“Everyone who knew Makayla was touched by this remarkable girl. Her loss is heart-breaking. Our deepest sympathy is extended to Makayla’s family.”
Peter Fitzgerald, President of McMaster Children’s Hospital
Canada. Ontario.
Sonya and Ken, Mom and Dad, are pastors. They arrange and promote community events – yard sales, fundraisers, food, music, elders, children… They send out positive thoughts from Facebook. God. Captioned optimism. ‘SHIFT your focus from the problem, to the problem SOLVER!!! — :) feeling blessed.’
In between it’s date nights, movies with the kids, holidays to the soaring Eagle resort in Michigan and a full life lived on the rez – the Mississaugas of the New Credit First Nation reserve.

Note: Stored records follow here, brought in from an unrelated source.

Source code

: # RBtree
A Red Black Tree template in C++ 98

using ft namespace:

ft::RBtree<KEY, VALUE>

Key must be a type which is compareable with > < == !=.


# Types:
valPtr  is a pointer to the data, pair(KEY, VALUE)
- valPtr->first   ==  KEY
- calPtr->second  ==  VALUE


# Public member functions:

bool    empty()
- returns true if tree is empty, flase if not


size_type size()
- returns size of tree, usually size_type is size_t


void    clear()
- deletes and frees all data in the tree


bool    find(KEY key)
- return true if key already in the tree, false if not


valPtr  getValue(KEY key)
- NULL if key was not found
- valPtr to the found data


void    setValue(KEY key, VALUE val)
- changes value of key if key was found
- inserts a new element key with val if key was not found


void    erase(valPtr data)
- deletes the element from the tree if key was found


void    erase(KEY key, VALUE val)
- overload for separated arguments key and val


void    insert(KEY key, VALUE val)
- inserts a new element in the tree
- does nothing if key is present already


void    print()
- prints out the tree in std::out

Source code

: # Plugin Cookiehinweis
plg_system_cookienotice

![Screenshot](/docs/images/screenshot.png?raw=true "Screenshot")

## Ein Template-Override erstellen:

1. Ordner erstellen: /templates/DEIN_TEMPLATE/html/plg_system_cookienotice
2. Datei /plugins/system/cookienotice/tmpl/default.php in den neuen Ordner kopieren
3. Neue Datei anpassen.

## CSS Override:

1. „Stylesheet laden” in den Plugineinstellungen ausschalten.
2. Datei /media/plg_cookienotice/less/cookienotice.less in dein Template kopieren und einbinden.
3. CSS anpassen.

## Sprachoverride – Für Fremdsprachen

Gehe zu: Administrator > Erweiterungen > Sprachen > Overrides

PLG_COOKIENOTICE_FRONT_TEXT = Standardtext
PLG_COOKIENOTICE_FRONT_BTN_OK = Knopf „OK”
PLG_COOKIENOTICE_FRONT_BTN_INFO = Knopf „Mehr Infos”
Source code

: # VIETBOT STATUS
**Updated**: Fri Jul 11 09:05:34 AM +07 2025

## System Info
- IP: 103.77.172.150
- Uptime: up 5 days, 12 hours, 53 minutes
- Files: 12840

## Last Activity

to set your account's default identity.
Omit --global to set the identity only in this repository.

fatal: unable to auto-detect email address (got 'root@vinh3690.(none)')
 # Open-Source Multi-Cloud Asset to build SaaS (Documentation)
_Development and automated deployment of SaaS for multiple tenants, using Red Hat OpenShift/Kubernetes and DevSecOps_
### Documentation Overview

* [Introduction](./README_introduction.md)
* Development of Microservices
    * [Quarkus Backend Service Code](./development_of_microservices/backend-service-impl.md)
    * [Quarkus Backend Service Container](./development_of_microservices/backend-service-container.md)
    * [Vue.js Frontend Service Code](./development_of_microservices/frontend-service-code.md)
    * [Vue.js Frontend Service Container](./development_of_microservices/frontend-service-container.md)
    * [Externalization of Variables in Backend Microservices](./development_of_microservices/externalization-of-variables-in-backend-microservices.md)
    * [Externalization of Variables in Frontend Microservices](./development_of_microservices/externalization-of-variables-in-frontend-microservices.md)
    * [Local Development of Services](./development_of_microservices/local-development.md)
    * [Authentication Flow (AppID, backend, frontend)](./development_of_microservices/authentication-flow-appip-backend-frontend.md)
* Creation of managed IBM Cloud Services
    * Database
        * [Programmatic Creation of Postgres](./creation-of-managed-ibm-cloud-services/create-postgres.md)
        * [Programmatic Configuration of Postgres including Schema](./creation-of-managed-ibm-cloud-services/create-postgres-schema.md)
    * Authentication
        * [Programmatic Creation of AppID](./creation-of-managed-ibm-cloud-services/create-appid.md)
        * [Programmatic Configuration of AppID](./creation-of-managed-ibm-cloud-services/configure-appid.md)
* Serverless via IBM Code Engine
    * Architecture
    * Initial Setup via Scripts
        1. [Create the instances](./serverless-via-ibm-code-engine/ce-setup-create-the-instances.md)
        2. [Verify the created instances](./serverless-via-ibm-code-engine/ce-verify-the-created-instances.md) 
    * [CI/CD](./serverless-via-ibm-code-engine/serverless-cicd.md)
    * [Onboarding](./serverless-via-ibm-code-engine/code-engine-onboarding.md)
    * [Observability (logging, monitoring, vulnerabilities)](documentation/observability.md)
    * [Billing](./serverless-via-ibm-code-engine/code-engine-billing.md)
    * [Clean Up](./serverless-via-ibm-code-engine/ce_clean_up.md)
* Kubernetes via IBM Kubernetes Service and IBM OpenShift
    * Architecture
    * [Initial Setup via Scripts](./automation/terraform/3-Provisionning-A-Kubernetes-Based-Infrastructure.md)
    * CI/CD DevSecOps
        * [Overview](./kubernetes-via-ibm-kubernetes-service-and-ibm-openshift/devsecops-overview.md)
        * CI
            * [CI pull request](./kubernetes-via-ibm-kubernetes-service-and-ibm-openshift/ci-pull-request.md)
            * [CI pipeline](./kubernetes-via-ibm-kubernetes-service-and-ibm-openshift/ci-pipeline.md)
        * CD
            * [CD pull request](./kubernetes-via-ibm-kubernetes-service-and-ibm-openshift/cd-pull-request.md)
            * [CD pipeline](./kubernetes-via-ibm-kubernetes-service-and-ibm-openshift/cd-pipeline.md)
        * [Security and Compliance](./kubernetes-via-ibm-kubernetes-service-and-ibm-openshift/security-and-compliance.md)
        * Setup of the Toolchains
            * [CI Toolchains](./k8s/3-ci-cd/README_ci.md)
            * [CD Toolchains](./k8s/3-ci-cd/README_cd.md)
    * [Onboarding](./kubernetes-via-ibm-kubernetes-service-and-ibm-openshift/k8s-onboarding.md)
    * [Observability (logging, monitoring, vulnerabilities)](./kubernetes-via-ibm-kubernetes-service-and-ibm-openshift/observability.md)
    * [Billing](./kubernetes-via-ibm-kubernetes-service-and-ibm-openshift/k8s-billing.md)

Their 11-year-old daughter Makayla. One of three. Makayla was into gymnastics, dancing, lacrosse, singing, activities and action at community events as part of the Chosen Kidz team.
Makayla died on 19th January, having suffered a stroke the previous day.
It was almost a year since she had been first diagnosed. She had Acute Lymphoblastic Leukaemia. This is the most common childhood cancer, although further complicated in her case by the presence of the Philadelphia Chromosome.
January – April 2014. McMaster Children’s Hospital, Hamilton, Ontario.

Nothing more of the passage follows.